By Burt Rutherford, Contributing Editor
Contrary to the emotion-infused debate over cattle’s contribution to greenhouse gas and climate change, confined animal feeding operations (CAFOs) aren’t the environmental bad guys they’re made out to be, according to Kim Stackhouse- Lawson, Ph.D., director of AgNext and professor at Colorado State University. AgNext takes a multidisciplinary approach to advance sustainable solutions for agriculture.
In spite of the rhetoric, emotion and misinformation directed at cattle production, Environmental Protection Agency estimates that cattle account for only 2 percent of all U.S. greenhouse gas (GHG) emissions. And most of that emotion, rhetoric and misinformation is directed at feedyards.
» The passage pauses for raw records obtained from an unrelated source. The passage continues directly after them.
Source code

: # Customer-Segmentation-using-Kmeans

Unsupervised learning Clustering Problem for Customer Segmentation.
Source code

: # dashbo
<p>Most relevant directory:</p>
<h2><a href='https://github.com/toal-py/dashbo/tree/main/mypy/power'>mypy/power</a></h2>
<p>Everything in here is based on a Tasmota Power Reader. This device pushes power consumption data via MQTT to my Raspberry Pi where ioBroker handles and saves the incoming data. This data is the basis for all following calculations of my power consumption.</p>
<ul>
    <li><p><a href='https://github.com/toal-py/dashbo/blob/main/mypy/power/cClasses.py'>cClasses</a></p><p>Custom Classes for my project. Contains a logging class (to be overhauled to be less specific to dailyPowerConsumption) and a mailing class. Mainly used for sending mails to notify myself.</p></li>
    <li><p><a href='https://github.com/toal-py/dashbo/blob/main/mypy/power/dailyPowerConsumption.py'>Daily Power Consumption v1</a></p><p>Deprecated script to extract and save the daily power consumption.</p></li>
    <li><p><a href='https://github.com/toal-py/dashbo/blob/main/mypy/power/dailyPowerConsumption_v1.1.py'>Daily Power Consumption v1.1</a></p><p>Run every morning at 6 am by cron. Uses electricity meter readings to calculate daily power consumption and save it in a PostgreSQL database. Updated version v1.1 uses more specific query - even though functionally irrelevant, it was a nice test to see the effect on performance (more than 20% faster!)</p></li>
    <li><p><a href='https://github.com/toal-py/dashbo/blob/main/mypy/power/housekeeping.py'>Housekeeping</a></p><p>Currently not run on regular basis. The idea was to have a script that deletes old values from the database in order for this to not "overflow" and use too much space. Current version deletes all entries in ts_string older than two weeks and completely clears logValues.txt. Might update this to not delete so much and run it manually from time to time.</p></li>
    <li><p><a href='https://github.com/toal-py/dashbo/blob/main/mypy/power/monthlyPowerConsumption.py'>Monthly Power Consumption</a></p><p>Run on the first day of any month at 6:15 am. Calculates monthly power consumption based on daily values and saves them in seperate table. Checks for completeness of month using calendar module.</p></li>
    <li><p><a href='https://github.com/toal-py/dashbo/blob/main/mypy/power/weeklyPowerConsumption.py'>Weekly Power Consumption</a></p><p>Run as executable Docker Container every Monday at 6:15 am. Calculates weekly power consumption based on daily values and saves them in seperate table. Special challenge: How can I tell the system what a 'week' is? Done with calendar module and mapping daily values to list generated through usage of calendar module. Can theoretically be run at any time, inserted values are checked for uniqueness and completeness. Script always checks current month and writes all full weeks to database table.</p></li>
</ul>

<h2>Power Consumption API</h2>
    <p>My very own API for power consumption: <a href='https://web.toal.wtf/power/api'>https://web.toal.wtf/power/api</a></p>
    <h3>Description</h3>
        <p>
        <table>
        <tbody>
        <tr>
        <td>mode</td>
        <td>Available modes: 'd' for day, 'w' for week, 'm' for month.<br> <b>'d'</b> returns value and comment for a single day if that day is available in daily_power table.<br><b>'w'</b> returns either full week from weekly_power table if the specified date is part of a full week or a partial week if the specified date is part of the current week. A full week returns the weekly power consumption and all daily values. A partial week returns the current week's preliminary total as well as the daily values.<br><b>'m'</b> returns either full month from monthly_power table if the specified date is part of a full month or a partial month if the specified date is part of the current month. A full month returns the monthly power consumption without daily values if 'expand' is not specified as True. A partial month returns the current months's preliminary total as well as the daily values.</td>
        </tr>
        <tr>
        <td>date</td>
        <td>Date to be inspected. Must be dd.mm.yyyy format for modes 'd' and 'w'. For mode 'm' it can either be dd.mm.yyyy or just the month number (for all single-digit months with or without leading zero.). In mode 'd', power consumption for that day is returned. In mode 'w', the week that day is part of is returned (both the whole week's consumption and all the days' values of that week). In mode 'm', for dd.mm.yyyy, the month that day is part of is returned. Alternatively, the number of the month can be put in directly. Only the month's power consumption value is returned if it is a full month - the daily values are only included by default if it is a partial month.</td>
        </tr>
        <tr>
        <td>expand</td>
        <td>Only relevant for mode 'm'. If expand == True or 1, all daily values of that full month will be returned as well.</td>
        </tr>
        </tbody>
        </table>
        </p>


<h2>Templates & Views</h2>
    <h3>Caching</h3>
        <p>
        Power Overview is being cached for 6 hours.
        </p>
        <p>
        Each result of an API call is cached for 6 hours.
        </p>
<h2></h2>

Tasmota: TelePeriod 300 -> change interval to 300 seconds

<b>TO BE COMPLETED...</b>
The two main GHG emissions from cattle are methane and CO2. Looking at methane, it’s a byproduct of digestion as certain microbes in the rumen do their thing.
However, speaking at the annual meeting of the Colorado Livestock Association (CLA), Stackhouse-Lawson said feedyards represent a little less than 15 percent of the industry’s GHG footprint. Surprisingly and counterintuitively, cattle on pasture and rangeland account for 75 percent of those emissions, with stockers in the middle.
That’s because of differences in the diet, she said.“She’s a cow and we know as they graze longer, on longer chain forages, those rumen microbes have to work harder. She’s going to produce more methane.”
Also consider the calves and the bulls grazing the same pastures. Cattle in feedyards, however, are on a much more energy-efficient ration and, therefore, the microbes in the rumen produce less methane.
“That’s counterintuitive to where the research has been conducted, which has mostly been focused in the feedyard because that where the pressure is today,” she told CLA members.
However, considering the emotion and conventional wisdom prevalent now, she said the regulatory and financial pressure on the beef business will happen in confined systems first.“So it makes our job of figuring out where to start even harder.”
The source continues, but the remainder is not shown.